Getting big fast and trying to finally turn a profit - are these the least or most of your worries?

Most of my concerns are internal. Getting people embraced by the culture and steeped in their job function moves slow when you're adding three employees a week. And because we're hustling to the next deal so quickly, we haven't done well with leveraging our mistakes to improve the business. The trick is to take a compressed sense of history and disgorge it. On the other hand, take our Netscape deal - it's a two-year deal, and we're two months into it. We could conduct a post-mortem on the negotiation.

The hyperventilating market hasn't seemed to curb your appetite for new partners. How do you separate perception from reality?

I try to be a voice of practicality. Remind people that though they might get quoted in The Wall Street Journal three times a week and they're only 26 years old, it's not a bad idea to ask themselves, "Would you want the product to turn out this way? Is it best of breed?" At the same time, you can end up breathing your own exhaust a little too frequently.

A hard transition from the outdoor life to the city of bits?
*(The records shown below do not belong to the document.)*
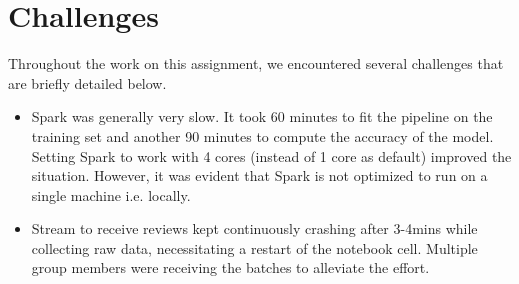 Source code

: \documentclass[11pt, oneside]{article}   	%
\begin{document}
	\section{Challenges}
	
	Throughout the work on this assignment, we encountered several challenges that are briefly detailed below.
	\begin{itemize}
		
		\item Spark was generally very slow. It took 60 minutes to fit the pipeline on the training set and another 90 minutes to compute the accuracy of the model. Setting Spark to work with 4 cores (instead of 1 core as default) improved the situation. However, it was evident that Spark is not optimized to run on a single machine i.e. locally.
		\item Stream to receive reviews kept continuously crashing after 3-4mins while collecting raw data, necessitating a restart of the notebook cell. Multiple group members were receiving the batches to alleviate the effort.
		
	\end{itemize}
	
\end{document}
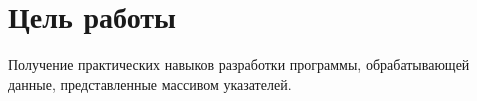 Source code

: \section*{Цель работы}

Получение практических навыков разработки программы,
обрабатывающей данные, представленные массивом указателей. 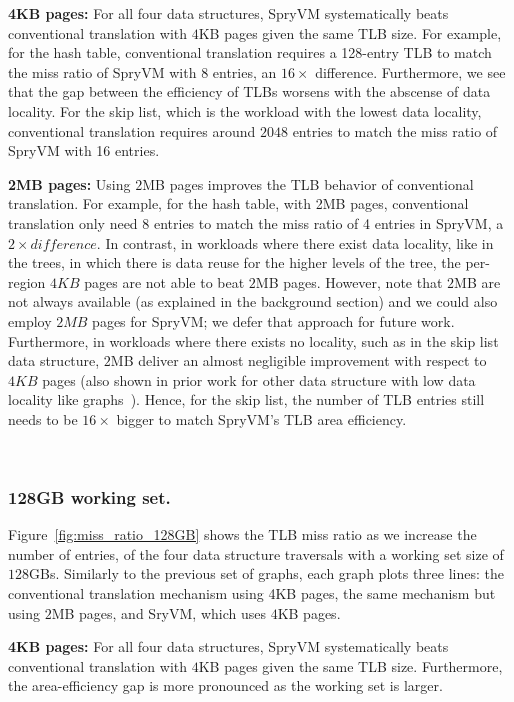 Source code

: \noindent\textbf{4KB pages:} For all four data structures, SpryVM systematically beats conventional translation with $4$KB pages given the same TLB size. For example, for the hash table, conventional translation requires a 128-entry TLB to match the miss ratio of SpryVM with 8 entries, an $16\times$ difference. Furthermore, we see that the gap between the efficiency of TLBs worsens with the abscense of data locality. For the skip list, which is the workload with the lowest data locality, conventional translation requires around $2048$ entries to match the miss ratio of SpryVM with 16 entries.

\noindent\textbf{2MB pages:} Using $2$MB pages improves the TLB behavior of conventional translation. For example, for the hash table, with 2MB pages, conventional translation only need 8 entries to match the miss ratio of 4 entries in SpryVM, a $2\times difference$. In contrast, in workloads where there exist data locality, like in the trees, in which there is data reuse for the higher levels of the tree, the per-region $4KB$ pages are not able to beat $2$MB pages. However, note that $2$MB are not always available (as explained in the background section) and we could also employ $2MB$ pages for SpryVM; we defer that approach for future work. Furthermore, in workloads where there exists no locality, such as in the skip list data structure, $2$MB deliver an almost negligible improvement with respect to $4KB$ pages (also shown in prior work for other data structure with low data locality like graphs~\cite{haria:devirtualizing}). Hence, for the skip list, the number of TLB entries still needs to be $16\times$ bigger to match SpryVM's TLB area efficiency.

~\subsubsection{128GB working set.} Figure~\ref{fig:miss_ratio_128GB} shows the TLB miss ratio as we increase the number of entries, of the four data structure traversals with a working set size of $128$GBs. Similarly to the previous set of graphs, each graph plots three lines: the conventional translation mechanism using 4KB pages, the same mechanism but using $2$MB pages, and SryVM, which uses $4$KB pages.

\noindent\textbf{4KB pages:} For all four data structures, SpryVM systematically beats conventional translation with $4$KB pages given the same TLB size. Furthermore, the area-efficiency gap is more pronounced as the working set is larger. 

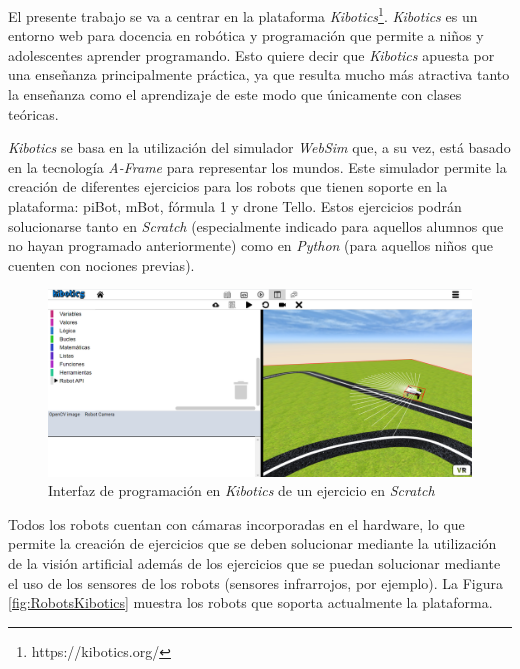 El presente trabajo se va a centrar en la plataforma \textit{Kibotics}\footnote{https://kibotics.org/}. \textit{Kibotics} es un entorno web para docencia en robótica y programación que permite a niños y adolescentes aprender programando. Esto quiere decir que \textit{Kibotics}  apuesta por una enseñanza principalmente práctica, ya que resulta mucho más atractiva tanto la enseñanza como el aprendizaje de este modo que únicamente con clases teóricas. \newline

\textit{Kibotics}  se basa en la utilización del simulador \textit{WebSim}  que, a su vez, está basado en la tecnología \textit{A-Frame}  para representar los mundos. Este simulador permite la creación de diferentes ejercicios para los robots que tienen soporte en la plataforma: piBot, mBot, fórmula 1 y drone Tello. Estos ejercicios podrán solucionarse tanto en \textit{Scratch} (especialmente indicado para aquellos alumnos que no hayan programado anteriormente) como en \textit{Python} (para aquellos niños que cuenten con nociones previas). \newline

\begin{figure}[h!]
    \centering
    \includegraphics[scale=0.5]{kibotics.PNG}
    \caption{Interfaz de programación en \textit{Kibotics} de un ejercicio en \textit{Scratch}}
    \label{fig:kibotics}
\end{figure}


Todos los robots cuentan con cámaras incorporadas en el hardware, lo que permite la creación de ejercicios que se deben solucionar mediante la utilización de la visión artificial además de los ejercicios que se puedan solucionar mediante el uso de los sensores de los robots (sensores infrarrojos, por ejemplo). La Figura \ref{fig:RobotsKibotics} muestra los robots que soporta actualmente la plataforma.\newline


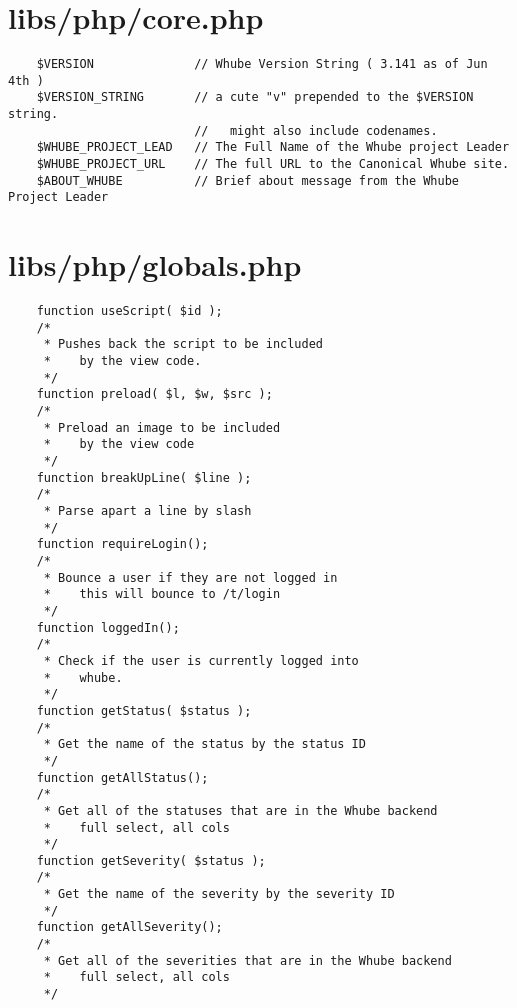 \section{libs/php/core.php}
\begin{verbatim}
    $VERSION              // Whube Version String ( 3.141 as of Jun 4th )
    $VERSION_STRING       // a cute "v" prepended to the $VERSION string.
                          //   might also include codenames.
    $WHUBE_PROJECT_LEAD   // The Full Name of the Whube project Leader
    $WHUBE_PROJECT_URL    // The full URL to the Canonical Whube site.
    $ABOUT_WHUBE          // Brief about message from the Whube Project Leader
\end{verbatim}
\section{libs/php/globals.php}
\begin{verbatim}
    function useScript( $id );
    /*
     * Pushes back the script to be included
     *    by the view code.
     */
    function preload( $l, $w, $src );
    /*
     * Preload an image to be included
     *    by the view code
     */
    function breakUpLine( $line );
    /*
     * Parse apart a line by slash
     */
    function requireLogin();
    /*
     * Bounce a user if they are not logged in
     *    this will bounce to /t/login
     */
    function loggedIn();
    /*
     * Check if the user is currently logged into
     *    whube.
     */
    function getStatus( $status );
    /*
     * Get the name of the status by the status ID
     */
    function getAllStatus();
    /*
     * Get all of the statuses that are in the Whube backend
     *    full select, all cols
     */
    function getSeverity( $status );
    /*
     * Get the name of the severity by the severity ID
     */
    function getAllSeverity();
    /*
     * Get all of the severities that are in the Whube backend
     *    full select, all cols
     */
\end{verbatim}

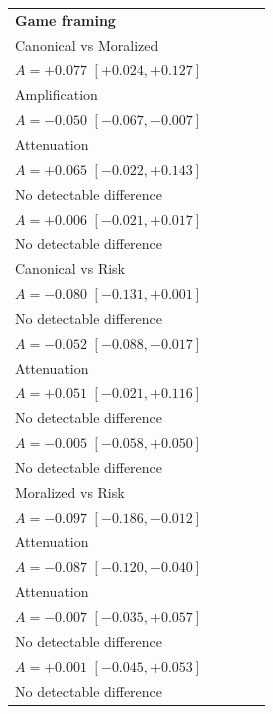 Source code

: \begin{table}[t]
\begin{tabular}{lp{3.35cm}p{3.35cm}p{3.35cm}p{3.35cm}}
\multicolumn{5}{l}{\textbf{Game framing}} \\
Canonical vs Moralized & \shortstack{$S_{\mathrm{fixed}}=0.117,\; S_{\mathrm{LLM}}=0.193$\\$A=+0.077$ $[+0.024, +0.127]$\\Amplification} & \shortstack{$S_{\mathrm{fixed}}=0.058,\; S_{\mathrm{LLM}}=0.008$\\$A=-0.050$ $[-0.067, -0.007]$\\Attenuation} & \shortstack{$S_{\mathrm{fixed}}=0.025,\; S_{\mathrm{LLM}}=0.090$\\$A=+0.065$ $[-0.022, +0.143]$\\No detectable difference} & \shortstack{$S_{\mathrm{fixed}}=0.016,\; S_{\mathrm{LLM}}=0.022$\\$A=+0.006$ $[-0.021, +0.017]$\\No detectable difference} \\
Canonical vs Risk & \shortstack{$S_{\mathrm{fixed}}=0.127,\; S_{\mathrm{LLM}}=0.047$\\$A=-0.080$ $[-0.131, +0.001]$\\No detectable difference} & \shortstack{$S_{\mathrm{fixed}}=0.086,\; S_{\mathrm{LLM}}=0.033$\\$A=-0.052$ $[-0.088, -0.017]$\\Attenuation} & \shortstack{$S_{\mathrm{fixed}}=0.024,\; S_{\mathrm{LLM}}=0.075$\\$A=+0.051$ $[-0.021, +0.116]$\\No detectable difference} & \shortstack{$S_{\mathrm{fixed}}=0.072,\; S_{\mathrm{LLM}}=0.067$\\$A=-0.005$ $[-0.058, +0.050]$\\No detectable difference} \\
Moralized vs Risk & \shortstack{$S_{\mathrm{fixed}}=0.243,\; S_{\mathrm{LLM}}=0.147$\\$A=-0.097$ $[-0.186, -0.012]$\\Attenuation} & \shortstack{$S_{\mathrm{fixed}}=0.112,\; S_{\mathrm{LLM}}=0.025$\\$A=-0.087$ $[-0.120, -0.040]$\\Attenuation} & \shortstack{$S_{\mathrm{fixed}}=0.022,\; S_{\mathrm{LLM}}=0.015$\\$A=-0.007$ $[-0.035, +0.057]$\\No detectable difference} & \shortstack{$S_{\mathrm{fixed}}=0.087,\; S_{\mathrm{LLM}}=0.088$\\$A=+0.001$ $[-0.045, +0.053]$\\No detectable difference} \\

\end{tabular}
\end{table}
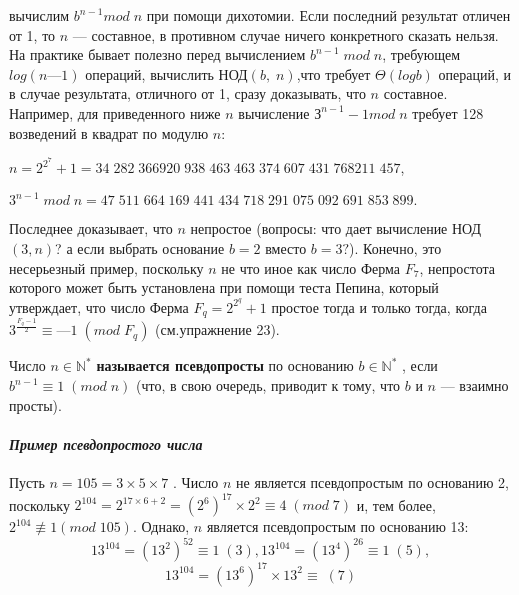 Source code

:   	
  	\noindent
  	вычислим $b^{n-1} mod\;n$ при помощи дихотомии. Если последний результат отличен от 1, то $n$ — составное, в противном случае ничего конкретного сказать нельзя. На практике бывает полезно перед вычислением $b^{n-1}\;mod\;n$, требующем $log(n— 1)$ операций, вычислить НОД$(b,\;n)$,что требует $\varTheta(logb)$ операций, и в случае результата, отличного от 1,
  	сразу доказывать, что $n$ составное. Например, для приведенного ниже $n$ вычисление $З^{n-1}- 1 mod\;n$ требует 128 возведений в квадрат по модулю $n$:
  	\begin{center}
  		$n=2^{2^{7}}+1=34\; 282 \;366 920\; 938\; 463\; 463\; 374\; 607\; 431\;768 211\;457$,
  		
  		$3^{n-1}\;mod\;n=47\; 511\;664\;169 \;441\;434\; 718\; 291\;075\; 092 \;691\;853 \;899.$
  	\end{center}
  	\noindent
  	Последнее доказывает, что $n$ непростое (вопросы: что дает вычисление НОД$(3,n)$? а если выбрать основание $b = 2$ вместо $b = 3?$). Конечно,  это несерьезный пример, поскольку $n$ не что иное как число Ферма  $F_7$, непростота которого может быть установлена при помощи теста  Пепина, который утверждает, что число Ферма $F_q=2^{2^{q}}+1$ простое  тогда и только тогда, когда $3^{\frac{F_q-1}{2}}\equiv —1\;(mod\;F_q)$ (см.упражнение 23).
  	\begin{determ}
  	\noindent
  	
  	Число $n \in \mathbb N^{*}$ {\bf называется псевдопросты}  по основанию $b \in \mathbb N^{*}$ ,	если $b^{n-1} \equiv 1\;(mod\;n)$ (что, в свою очередь, приводит к тому, что $b$ и $n$ — взаимно просты).
  	\end{determ}
  	\paragraph{{\it Пример псевдопростого числа}}
  	\noindent
  	
  	Пусть $n=105 = 3\times5\times7$ . Число $n$ не является псевдопростым по основанию 2, поскольку $2^104 = 2^{17\times6+2}= (2^6)^{17} \times 2^2 \equiv 4\;(mod\;7)$
  	и, тем более, $2^{104} \not\equiv 1 (mod\;105)$. Однако, $n$ является псевдопростым по основанию 13:
  	\begin{equation}
  	13^{104}=(13^2)^{52}\equiv 1\;(3), 13^104=(13^4)^{26} \equiv 1\;(5),
  	\end{equation}
  	\begin{equation}
  	 13^{104} = (13^6)^{17}\times 13^2 \equiv \;(7)
  	\end{equation}

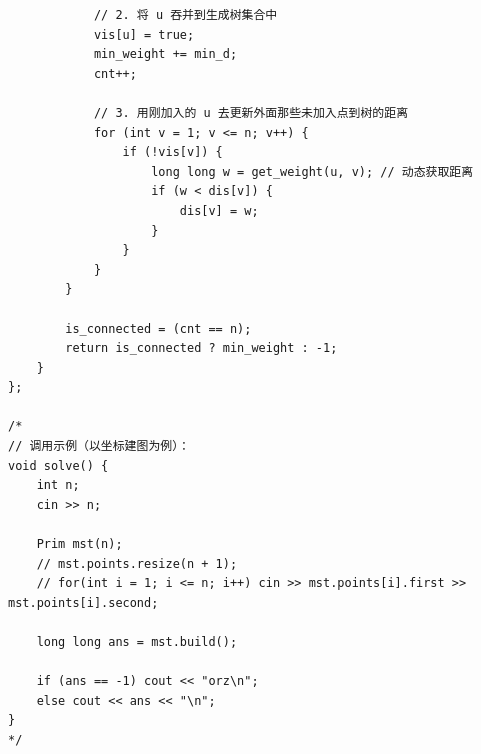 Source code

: \documentclass[10pt, a4paper, twocolumn]{article} %
\begin{document}
\begin{lstlisting}
            // 2. 将 u 吞并到生成树集合中
            vis[u] = true;
            min_weight += min_d;
            cnt++;

            // 3. 用刚加入的 u 去更新外面那些未加入点到树的距离
            for (int v = 1; v <= n; v++) {
                if (!vis[v]) {
                    long long w = get_weight(u, v); // 动态获取距离
                    if (w < dis[v]) {
                        dis[v] = w;
                    }
                }
            }
        }

        is_connected = (cnt == n);
        return is_connected ? min_weight : -1;
    }
};

/*
// 调用示例（以坐标建图为例）：
void solve() {
    int n; 
    cin >> n;
    
    Prim mst(n);
    // mst.points.resize(n + 1);
    // for(int i = 1; i <= n; i++) cin >> mst.points[i].first >> mst.points[i].second;
    
    long long ans = mst.build();
    
    if (ans == -1) cout << "orz\n";
    else cout << ans << "\n";
}
*/   
    \end{lstlisting}
\end{document}
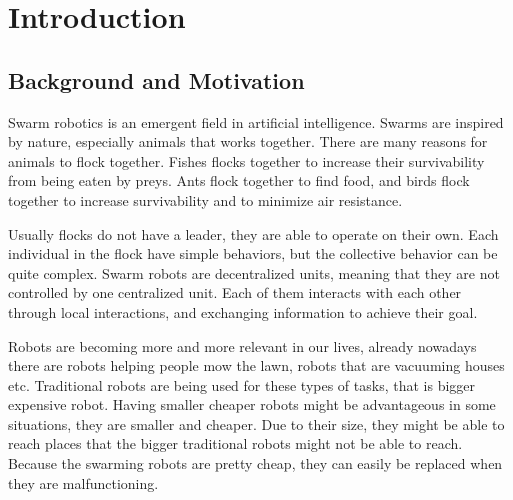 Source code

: \chapter{Introduction}
\label{cha:Introduction}





\section{Background and Motivation}
\label{sec:BackgroundAndMotivation}

Swarm robotics is an emergent field in artificial intelligence. Swarms are inspired by nature, especially animals that works together. There are many reasons for animals to flock together. Fishes flocks together to increase their survivability from being eaten by preys. Ants flock together to find food, and birds flock together to increase survivability and to minimize air resistance.

Usually flocks do not have a leader, they are able to operate on their own. Each individual in the flock have simple behaviors, but the collective behavior can be quite complex. Swarm robots are decentralized units, meaning that they are not controlled by one centralized unit. Each of them interacts with each other through local interactions, and exchanging information to achieve their goal.

Robots are becoming more and more relevant in our lives, already nowadays there are robots helping people mow the lawn, robots that are vacuuming houses etc. Traditional robots are being used for these types of tasks, that is bigger expensive robot. Having smaller cheaper robots might be advantageous in some situations, they are smaller and cheaper. Due to their size, they might be able to reach places that the bigger traditional robots might not be able to reach. Because the swarming robots are pretty cheap, they can easily be replaced when they are malfunctioning. 

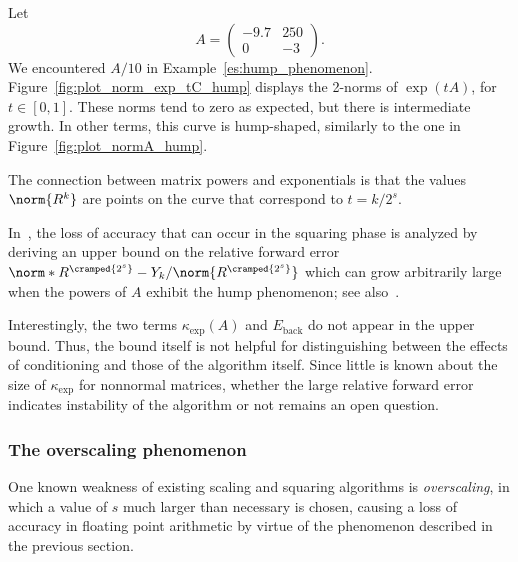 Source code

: \begin{esempio}
	Let
	\begin{equation}\label{eqn:A_exp_tA_hump}
		A = \begin{pmatrix}
			-9.7 & 250\\ 0 & -3
		\end{pmatrix}.
	\end{equation}
	We encountered $A/10$ in Example~\vref{es:hump_phenomenon}. Figure~\vref{fig:plot_norm_exp_tC_hump} displays the 2-norms of $\exp(tA)$, for $t\in[0,1]$. These norms tend to zero as expected, but there is intermediate growth. In other terms, this curve is hump-shaped, similarly to the one in Figure~\ref{fig:plot_normA_hump}.
	
	The connection between matrix powers and exponentials is that the values $\norm{R^k}$ are points on the curve that correspond to $t=k/2^s$.
\end{esempio}

In~\cite[§~10.3]{higham:matfun_book}, the loss of accuracy that can occur in the squaring phase is analyzed by deriving an upper bound on the relative forward error $\norm*{R^{\cramped{2^s}}-Y_k}/\norm{R^{\cramped{2^s}}}$ which can grow arbitrarily large when the powers of $A$ exhibit the hump phenomenon; see also~\cite[Thm.~10.21]{higham:matfun_book}. 

Interestingly, the two terms $\kappa_{\exp}(A)$ and $E_{\text{back}}$ do not appear in the upper bound. Thus, the bound itself is not helpful for distinguishing between the effects of conditioning and those of the algorithm itself. 
Since little is known about the size of $\kappa_{\exp}$ for nonnormal matrices, whether the large relative forward error indicates instability of the algorithm or not remains an open question.  
\medskip 

\subsubsection{The overscaling phenomenon}
One known weakness of existing scaling and squaring algorithms is \emph{overscaling}, in which a value of $s$ much larger than necessary is chosen, causing a loss of accuracy in floating point arithmetic by virtue of the phenomenon described in the previous section.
TV was very SWAT-team oriented - 10 guys arriving in Africa's Ituri rain forest and you have nine days of shooting budgeted at US$75,000 a day. The clock's ticking, everything centers on urgency. It turned out to be an appropriate training ground and helped me bleach out corporate-style decisionmaking.

Excite's market cap is around $2 billion. Have you earned it?

I don't think about it much, frankly. I try to come in, switch the lights on, do as much as I can each day, then switch the lights off. And come back the next day. Whether our market cap should be one, two, or eight billion doesn't matter. It's not my measure, it's Wall Street's.